» Instructions for the task: Your task is to copy each line of the records that includes the string "properties".

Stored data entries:

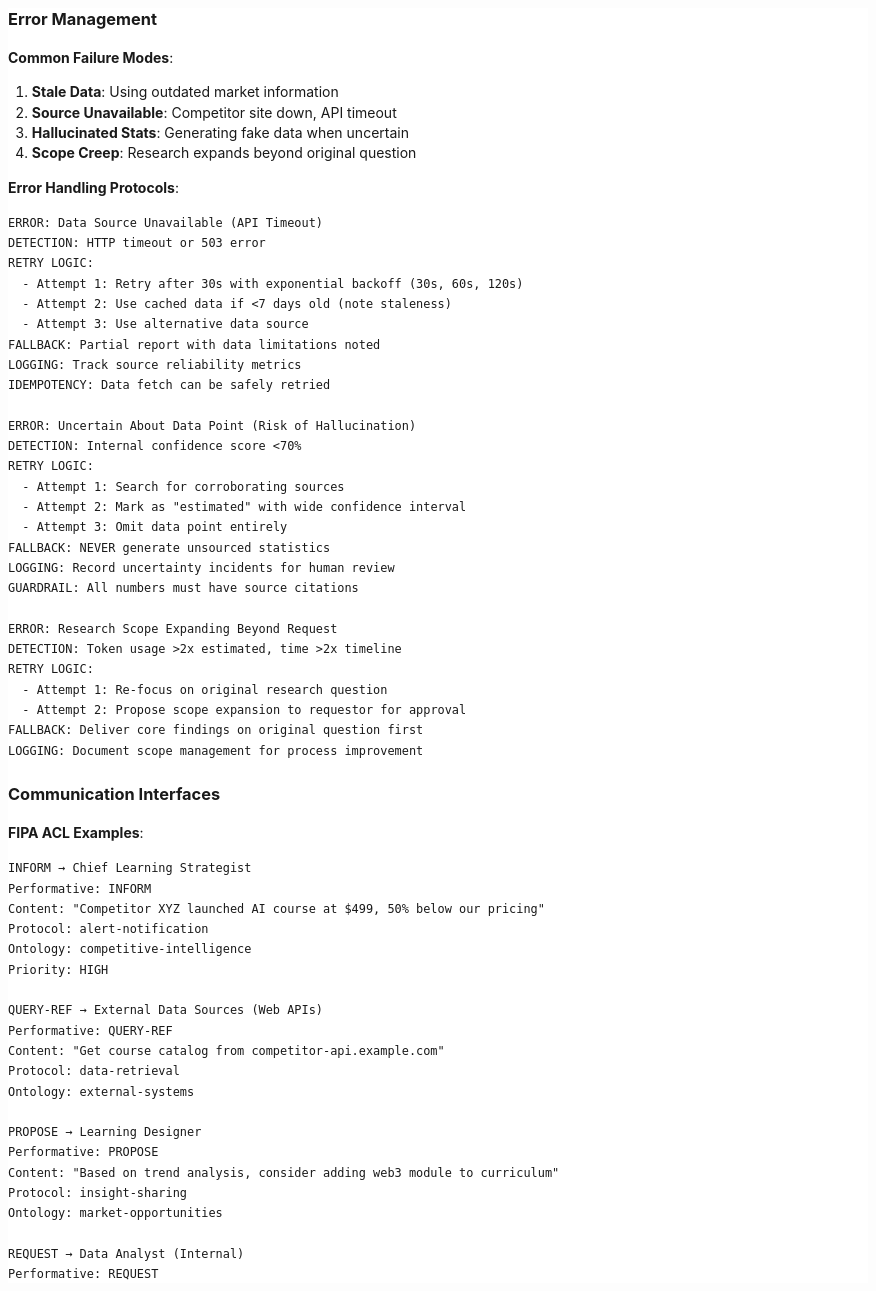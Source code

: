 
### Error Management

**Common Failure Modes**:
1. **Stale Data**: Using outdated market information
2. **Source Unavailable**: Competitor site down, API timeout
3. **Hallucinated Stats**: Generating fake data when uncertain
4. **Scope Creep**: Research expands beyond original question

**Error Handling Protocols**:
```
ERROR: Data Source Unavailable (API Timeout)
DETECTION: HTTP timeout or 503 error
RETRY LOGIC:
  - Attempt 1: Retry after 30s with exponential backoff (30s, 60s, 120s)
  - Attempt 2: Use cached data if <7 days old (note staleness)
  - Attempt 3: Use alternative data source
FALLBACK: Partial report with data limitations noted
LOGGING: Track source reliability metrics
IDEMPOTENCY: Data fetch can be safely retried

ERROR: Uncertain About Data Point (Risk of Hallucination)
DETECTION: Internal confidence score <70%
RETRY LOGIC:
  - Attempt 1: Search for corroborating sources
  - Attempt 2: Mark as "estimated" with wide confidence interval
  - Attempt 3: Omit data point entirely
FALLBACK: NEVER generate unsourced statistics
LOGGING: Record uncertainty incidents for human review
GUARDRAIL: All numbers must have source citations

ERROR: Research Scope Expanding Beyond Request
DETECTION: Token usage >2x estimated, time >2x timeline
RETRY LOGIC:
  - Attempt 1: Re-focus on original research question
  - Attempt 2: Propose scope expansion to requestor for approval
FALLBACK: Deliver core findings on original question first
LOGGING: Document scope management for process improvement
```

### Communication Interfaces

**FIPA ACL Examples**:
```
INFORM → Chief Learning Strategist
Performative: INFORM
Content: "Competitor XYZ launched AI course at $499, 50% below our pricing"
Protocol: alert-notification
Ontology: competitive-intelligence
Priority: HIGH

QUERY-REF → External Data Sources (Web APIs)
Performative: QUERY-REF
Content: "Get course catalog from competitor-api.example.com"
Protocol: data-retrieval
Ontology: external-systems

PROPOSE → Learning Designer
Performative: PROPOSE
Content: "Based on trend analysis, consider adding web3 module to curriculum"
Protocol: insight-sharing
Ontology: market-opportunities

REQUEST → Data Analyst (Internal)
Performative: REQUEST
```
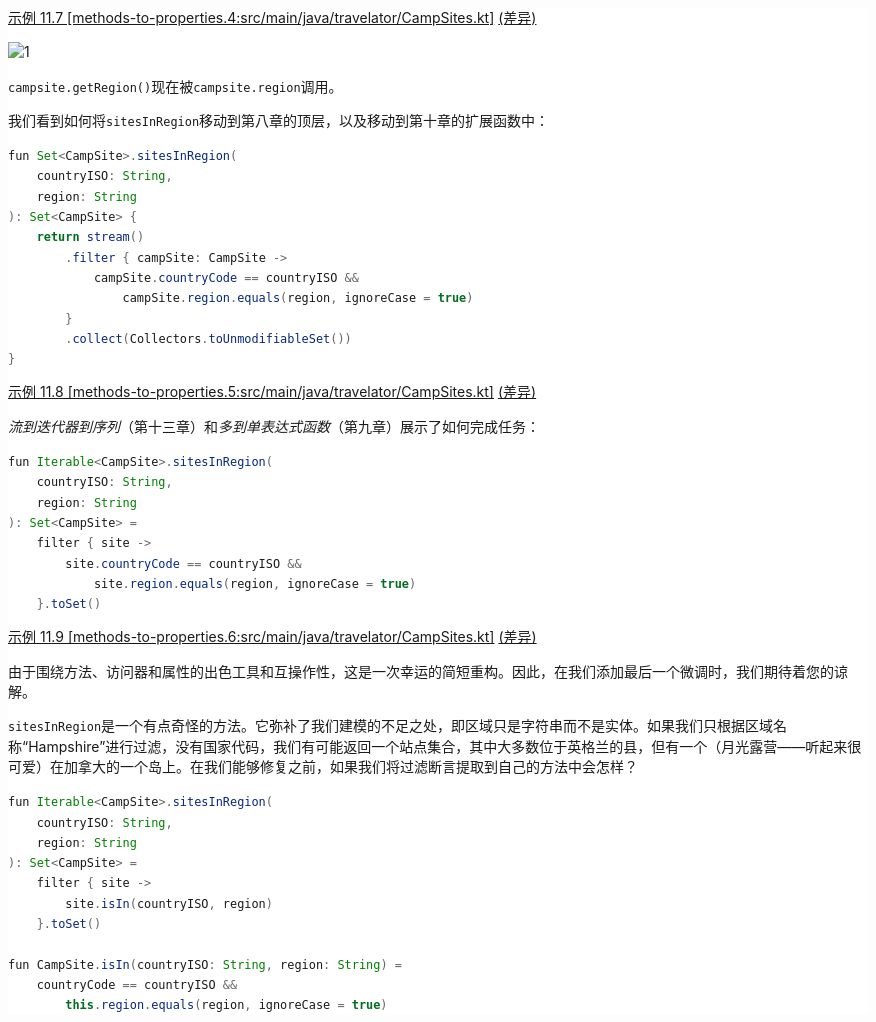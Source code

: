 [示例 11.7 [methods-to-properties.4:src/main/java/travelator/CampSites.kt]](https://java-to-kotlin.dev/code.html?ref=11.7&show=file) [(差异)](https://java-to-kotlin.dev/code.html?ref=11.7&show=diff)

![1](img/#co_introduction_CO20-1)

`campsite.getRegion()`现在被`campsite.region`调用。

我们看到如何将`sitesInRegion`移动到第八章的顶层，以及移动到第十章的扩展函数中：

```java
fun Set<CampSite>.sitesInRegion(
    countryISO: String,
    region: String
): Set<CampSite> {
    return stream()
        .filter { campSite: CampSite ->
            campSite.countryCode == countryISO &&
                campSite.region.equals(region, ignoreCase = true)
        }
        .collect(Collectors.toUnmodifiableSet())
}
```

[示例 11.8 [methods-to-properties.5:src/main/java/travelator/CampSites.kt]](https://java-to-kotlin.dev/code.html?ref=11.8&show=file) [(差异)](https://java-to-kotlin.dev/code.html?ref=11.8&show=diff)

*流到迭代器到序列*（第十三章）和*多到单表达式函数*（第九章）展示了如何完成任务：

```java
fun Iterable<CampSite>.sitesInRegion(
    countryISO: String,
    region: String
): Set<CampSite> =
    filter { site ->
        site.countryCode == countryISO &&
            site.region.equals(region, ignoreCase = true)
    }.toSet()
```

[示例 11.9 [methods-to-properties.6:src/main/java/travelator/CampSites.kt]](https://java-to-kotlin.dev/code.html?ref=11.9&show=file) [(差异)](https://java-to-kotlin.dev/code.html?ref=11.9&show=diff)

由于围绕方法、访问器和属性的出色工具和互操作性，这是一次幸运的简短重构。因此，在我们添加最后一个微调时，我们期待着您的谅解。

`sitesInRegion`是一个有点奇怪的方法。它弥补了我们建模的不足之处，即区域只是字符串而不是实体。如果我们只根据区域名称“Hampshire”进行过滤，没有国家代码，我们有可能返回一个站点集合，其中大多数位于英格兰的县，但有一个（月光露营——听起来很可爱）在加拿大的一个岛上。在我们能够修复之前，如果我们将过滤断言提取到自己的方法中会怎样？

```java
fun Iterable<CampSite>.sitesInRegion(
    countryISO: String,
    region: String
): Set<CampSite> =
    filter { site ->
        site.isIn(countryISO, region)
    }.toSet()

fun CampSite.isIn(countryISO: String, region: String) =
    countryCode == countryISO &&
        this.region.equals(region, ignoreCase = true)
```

» Response area:
: [示例 11.7 [methods-to-properties.4:src/main/java/travelator/CampSites.kt]](https://java-to-kotlin.dev/code.html?ref=11.7&show=file) [(差异)](https://java-to-kotlin.dev/code.html?ref=11.7&show=diff)
[示例 11.8 [methods-to-properties.5:src/main/java/travelator/CampSites.kt]](https://java-to-kotlin.dev/code.html?ref=11.8&show=file) [(差异)](https://java-to-kotlin.dev/code.html?ref=11.8&show=diff)
[示例 11.9 [methods-to-properties.6:src/main/java/travelator/CampSites.kt]](https://java-to-kotlin.dev/code.html?ref=11.9&show=file) [(差异)](https://java-to-kotlin.dev/code.html?ref=11.9&show=diff)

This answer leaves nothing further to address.